My son is absolutely fearless. We’ve taken him travelling quite a bit including to Japan where we walked in on a steampunk convention with all kinds of scary masks.
He sees all kinds of wild animals and generally would like to go touch them. He’s not afraid of being thrown around or swung around or fake dropped or even actually getting hurt (though thankfully he’s pretty careful with hot things). He’s also quite the chatty cat, having quite the vocabulary at just over a year and a half old, and keeps on talking away all day long.
Unless he’s exhausted, he absolutely loves strangers. We ran into a friend of mine the other day who my son’s never seen before and as he started tickling my son’s feet a little my friend was completely ignored.

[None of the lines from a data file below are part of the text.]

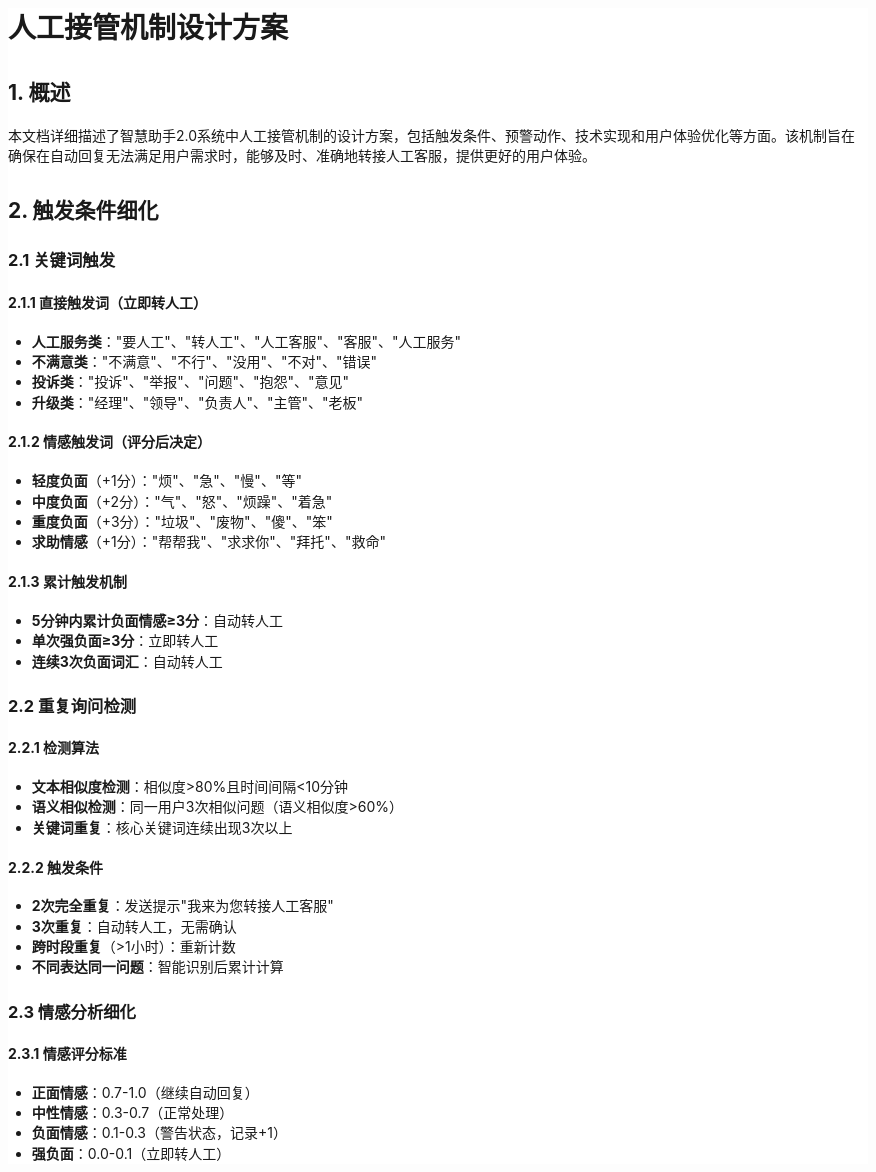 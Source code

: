 # 人工接管机制设计方案

## 1. 概述

本文档详细描述了智慧助手2.0系统中人工接管机制的设计方案，包括触发条件、预警动作、技术实现和用户体验优化等方面。该机制旨在确保在自动回复无法满足用户需求时，能够及时、准确地转接人工客服，提供更好的用户体验。

## 2. 触发条件细化

### 2.1 关键词触发

#### 2.1.1 直接触发词（立即转人工）
- **人工服务类**："要人工"、"转人工"、"人工客服"、"客服"、"人工服务"
- **不满意类**："不满意"、"不行"、"没用"、"不对"、"错误"
- **投诉类**："投诉"、"举报"、"问题"、"抱怨"、"意见"
- **升级类**："经理"、"领导"、"负责人"、"主管"、"老板"

#### 2.1.2 情感触发词（评分后决定）
- **轻度负面**（+1分）："烦"、"急"、"慢"、"等"
- **中度负面**（+2分）："气"、"怒"、"烦躁"、"着急"
- **重度负面**（+3分）："垃圾"、"废物"、"傻"、"笨"
- **求助情感**（+1分）："帮帮我"、"求求你"、"拜托"、"救命"

#### 2.1.3 累计触发机制
- **5分钟内累计负面情感≥3分**：自动转人工
- **单次强负面≥3分**：立即转人工
- **连续3次负面词汇**：自动转人工

### 2.2 重复询问检测

#### 2.2.1 检测算法
- **文本相似度检测**：相似度>80%且时间间隔<10分钟
- **语义相似检测**：同一用户3次相似问题（语义相似度>60%）
- **关键词重复**：核心关键词连续出现3次以上

#### 2.2.2 触发条件
- **2次完全重复**：发送提示"我来为您转接人工客服"
- **3次重复**：自动转人工，无需确认
- **跨时段重复**（>1小时）：重新计数
- **不同表达同一问题**：智能识别后累计计算

### 2.3 情感分析细化

#### 2.3.1 情感评分标准
- **正面情感**：0.7-1.0（继续自动回复）
- **中性情感**：0.3-0.7（正常处理）
- **负面情感**：0.1-0.3（警告状态，记录+1）
- **强负面**：0.0-0.1（立即转人工）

“No stranger danger there eh,” he remarked.
My son’s cousin, who’s not much older, is the exact opposite. She’s quiet and doesn’t like strangers, especially men, very much at all. In her mind, I’m still considered a stranger meaning that if she’s happily playing at grandma and grandpa’s she freezes up instantly.
Recently, we discovered another way in which they’re opposites from each other. I’m not sure where it came from or why they have it at all, but at the grandparents’ house, there is a rubber chicken/turkey. It’s been given the moniker “George.”
George, like most rubber chickens, makes a pretty loud noise when you squish him. I don’t know why rubber chickens make that sound, it never sounds anything like an actual chicken. Generally, my son really doesn’t mind loud noises, at all.
For instance, he absolutely loves popping big inflated plastic packaging. I’m not talking about bubblewrap; he would consider that child’s play. No, I mean the size of packaging the size of a small grocery store bag. They make a pop as loud or louder than a balloon. The last time he got so excited that he ran around with the popped packaging for a while.
However, George is another thing altogether. He doesn’t like George at all and would probably cry if he was forced to hold George. Although he’s kind of okay with watching someone put George into a kitchen drawer for George to go “night, night.”
His cousin, on the other hand, is completely fine with George. I guess we’ve finally found my son’s Kryptonite.